Exercise objective - Below are some entries. Repeat exactly the lines from the one with "the width of individual cells." through the one with "[^types]: [Преобразование типов", and only those.

··· Extracted data

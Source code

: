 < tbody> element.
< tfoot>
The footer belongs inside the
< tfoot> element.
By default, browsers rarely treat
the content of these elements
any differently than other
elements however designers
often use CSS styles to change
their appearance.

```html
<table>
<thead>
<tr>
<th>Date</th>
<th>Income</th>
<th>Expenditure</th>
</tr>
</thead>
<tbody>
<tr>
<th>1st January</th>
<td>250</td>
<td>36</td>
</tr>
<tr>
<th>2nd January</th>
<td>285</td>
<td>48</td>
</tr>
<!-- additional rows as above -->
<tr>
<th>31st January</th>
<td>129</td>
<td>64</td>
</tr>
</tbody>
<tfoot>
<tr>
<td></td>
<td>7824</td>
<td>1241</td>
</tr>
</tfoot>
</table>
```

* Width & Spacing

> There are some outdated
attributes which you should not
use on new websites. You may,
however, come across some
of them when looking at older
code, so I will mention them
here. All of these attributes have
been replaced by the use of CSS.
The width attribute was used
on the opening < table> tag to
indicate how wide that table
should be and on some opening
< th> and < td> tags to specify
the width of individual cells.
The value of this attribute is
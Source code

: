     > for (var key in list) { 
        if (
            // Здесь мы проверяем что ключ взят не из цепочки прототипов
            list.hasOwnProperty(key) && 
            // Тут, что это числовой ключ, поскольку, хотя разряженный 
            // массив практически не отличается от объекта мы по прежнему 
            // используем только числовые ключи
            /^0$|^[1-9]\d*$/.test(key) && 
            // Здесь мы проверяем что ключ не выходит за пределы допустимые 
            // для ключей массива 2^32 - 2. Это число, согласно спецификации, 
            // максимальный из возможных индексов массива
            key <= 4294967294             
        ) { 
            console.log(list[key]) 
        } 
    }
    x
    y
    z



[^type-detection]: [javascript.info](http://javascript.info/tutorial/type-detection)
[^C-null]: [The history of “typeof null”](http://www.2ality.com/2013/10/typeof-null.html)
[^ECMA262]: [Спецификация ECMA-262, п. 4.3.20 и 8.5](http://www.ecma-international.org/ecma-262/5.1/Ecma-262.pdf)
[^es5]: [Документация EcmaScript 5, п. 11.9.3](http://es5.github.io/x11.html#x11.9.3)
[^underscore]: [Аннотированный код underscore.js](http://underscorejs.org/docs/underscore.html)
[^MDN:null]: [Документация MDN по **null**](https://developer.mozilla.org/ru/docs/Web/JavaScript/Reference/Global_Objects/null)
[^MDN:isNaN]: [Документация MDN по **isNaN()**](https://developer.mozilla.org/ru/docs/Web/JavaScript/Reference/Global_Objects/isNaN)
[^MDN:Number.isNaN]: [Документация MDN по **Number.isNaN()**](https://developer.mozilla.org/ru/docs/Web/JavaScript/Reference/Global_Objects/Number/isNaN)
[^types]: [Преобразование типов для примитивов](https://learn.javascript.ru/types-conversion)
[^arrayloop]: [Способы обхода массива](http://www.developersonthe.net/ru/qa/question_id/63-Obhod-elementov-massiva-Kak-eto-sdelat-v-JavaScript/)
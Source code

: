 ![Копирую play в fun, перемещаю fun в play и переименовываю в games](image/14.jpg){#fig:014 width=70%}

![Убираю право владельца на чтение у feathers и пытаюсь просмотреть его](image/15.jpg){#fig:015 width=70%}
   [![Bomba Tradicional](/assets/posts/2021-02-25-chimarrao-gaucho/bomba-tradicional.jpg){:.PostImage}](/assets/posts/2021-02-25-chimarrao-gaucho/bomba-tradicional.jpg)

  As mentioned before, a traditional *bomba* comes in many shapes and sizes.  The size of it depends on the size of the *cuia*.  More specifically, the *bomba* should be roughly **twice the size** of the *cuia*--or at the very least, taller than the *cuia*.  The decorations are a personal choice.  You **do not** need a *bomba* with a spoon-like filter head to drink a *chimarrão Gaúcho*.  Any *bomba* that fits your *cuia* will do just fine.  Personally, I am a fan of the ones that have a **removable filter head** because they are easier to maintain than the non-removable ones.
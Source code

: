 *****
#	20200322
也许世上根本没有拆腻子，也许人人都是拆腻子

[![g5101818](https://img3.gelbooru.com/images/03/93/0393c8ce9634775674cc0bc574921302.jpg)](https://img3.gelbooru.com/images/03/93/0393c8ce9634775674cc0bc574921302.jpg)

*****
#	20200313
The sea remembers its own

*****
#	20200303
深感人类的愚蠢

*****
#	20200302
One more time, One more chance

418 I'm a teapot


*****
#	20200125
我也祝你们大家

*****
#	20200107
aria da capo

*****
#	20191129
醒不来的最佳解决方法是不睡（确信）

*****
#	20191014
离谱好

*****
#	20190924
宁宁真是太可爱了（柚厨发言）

······

Answer space -
the width of individual cells.
The value of this attribute is
Source code

:     > for (var key in list) { 
        if (
            // Здесь мы проверяем что ключ взят не из цепочки прототипов
            list.hasOwnProperty(key) && 
            // Тут, что это числовой ключ, поскольку, хотя разряженный 
            // массив практически не отличается от объекта мы по прежнему 
            // используем только числовые ключи
            /^0$|^[1-9]\d*$/.test(key) && 
            // Здесь мы проверяем что ключ не выходит за пределы допустимые 
            // для ключей массива 2^32 - 2. Это число, согласно спецификации, 
            // максимальный из возможных индексов массива
            key <= 4294967294             
        ) { 
            console.log(list[key]) 
        } 
    }
    x
    y
    z



[^type-detection]: [javascript.info](http://javascript.info/tutorial/type-detection)
[^C-null]: [The history of “typeof null”](http://www.2ality.com/2013/10/typeof-null.html)
[^ECMA262]: [Спецификация ECMA-262, п. 4.3.20 и 8.5](http://www.ecma-international.org/ecma-262/5.1/Ecma-262.pdf)
[^es5]: [Документация EcmaScript 5, п. 11.9.3](http://es5.github.io/x11.html#x11.9.3)
[^underscore]: [Аннотированный код underscore.js](http://underscorejs.org/docs/underscore.html)
[^MDN:null]: [Документация MDN по **null**](https://developer.mozilla.org/ru/docs/Web/JavaScript/Reference/Global_Objects/null)
[^MDN:isNaN]: [Документация MDN по **isNaN()**](https://developer.mozilla.org/ru/docs/Web/JavaScript/Reference/Global_Objects/isNaN)
[^MDN:Number.isNaN]: [Документация MDN по **Number.isNaN()**](https://developer.mozilla.org/ru/docs/Web/JavaScript/Reference/Global_Objects/Number/isNaN)
[^types]: [Преобразование типов для примитивов](https://learn.javascript.ru/types-conversion)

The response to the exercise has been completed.